La mentalité de chef d’entreprise ne se limite pas à la prise de décisions; elle sous-tend un équilibre entre les priorités de la vie personnelle et professionnelle. Elle est essentielle pour rendre les exploitations agricoles plus autonomes, indique Evan Shout, comptable professionnel agréé et directeur financier de Hebert Grain Ventures (HGV), une exploitation de céréales et d’oléagineux de 40 000 acres située à Moosomin, en Saskatchewan.
Grâce à son expertise ancrée à la fois dans l’innovation et le développement durable, M. Shout apporte des idées précieuses à l’industrie agricole. Il agit également comme consultant, accompagnateur en affaires et conférencier par l’entremise de Maverick Ag, la division de services d’experts-conseils et de gestion financière de Hebert Group. Ce groupe est le « groupe familial » et la société mère qui détient les investissements et les biens hors exploitation.
Ce n’est pas le mode de vie qui crée l’entreprise, mais l’entreprise qui définit le mode de vie.
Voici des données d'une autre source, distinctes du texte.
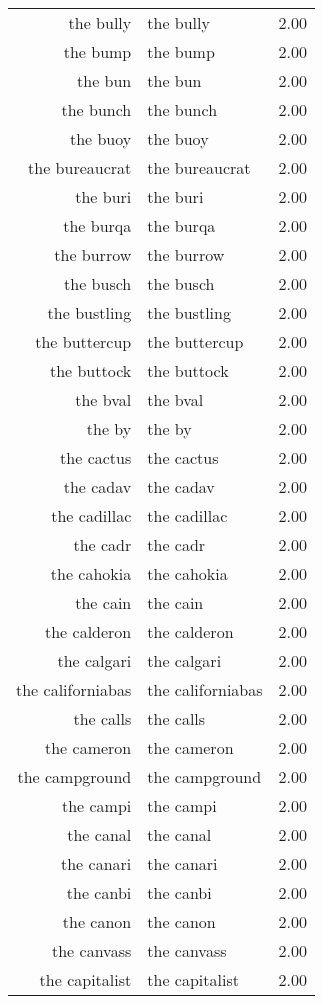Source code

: \begin{table}[ht]
\begin{tabular}{rlr}
  the bully & the bully & 2.00 \\ 
  the bump & the bump & 2.00 \\ 
  the bun & the bun & 2.00 \\ 
  the bunch & the bunch & 2.00 \\ 
  the buoy & the buoy & 2.00 \\ 
  the bureaucrat & the bureaucrat & 2.00 \\ 
  the buri & the buri & 2.00 \\ 
  the burqa & the burqa & 2.00 \\ 
  the burrow & the burrow & 2.00 \\ 
  the busch & the busch & 2.00 \\ 
  the bustling & the bustling & 2.00 \\ 
  the buttercup & the buttercup & 2.00 \\ 
  the buttock & the buttock & 2.00 \\ 
  the bval & the bval & 2.00 \\ 
  the by & the by & 2.00 \\ 
  the cactus & the cactus & 2.00 \\ 
  the cadav & the cadav & 2.00 \\ 
  the cadillac & the cadillac & 2.00 \\ 
  the cadr & the cadr & 2.00 \\ 
  the cahokia & the cahokia & 2.00 \\ 
  the cain & the cain & 2.00 \\ 
  the calderon & the calderon & 2.00 \\ 
  the calgari & the calgari & 2.00 \\ 
  the californiabas & the californiabas & 2.00 \\ 
  the calls & the calls & 2.00 \\ 
  the cameron & the cameron & 2.00 \\ 
  the campground & the campground & 2.00 \\ 
  the campi & the campi & 2.00 \\ 
  the canal & the canal & 2.00 \\ 
  the canari & the canari & 2.00 \\ 
  the canbi & the canbi & 2.00 \\ 
  the canon & the canon & 2.00 \\ 
  the canvass & the canvass & 2.00 \\ 
  the capitalist & the capitalist & 2.00 \\ 

\end{tabular}
\end{table}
Ayant grandi dans une région rurale de la Saskatchewan, M. Shout a vécu dans une collectivité où l’agriculture était à la fois un mode de vie et un moteur économique central. Il a acquis une compréhension approfondie de la vie agricole et une vision claire des secteurs de croissance. « Nous formons une industrie très fière, fondée sur la famille, sur l’héritage et sur le mode de vie agricole, explique M. Shout. Mais ce qui a changé, ou ce que nous avons constaté, c’est que ce n’est pas le mode de vie qui crée l’entreprise, mais l’entreprise qui définit le mode de vie. Pour les nombreux propriétaires d’exploitations agricoles qui ont intégré ce mode de vie, il est beaucoup plus difficile de pratiquer ce métier de nos jours, compte tenu de l’ampleur des coûts ainsi que des sommes élevées qui se cachent derrière chaque décision. »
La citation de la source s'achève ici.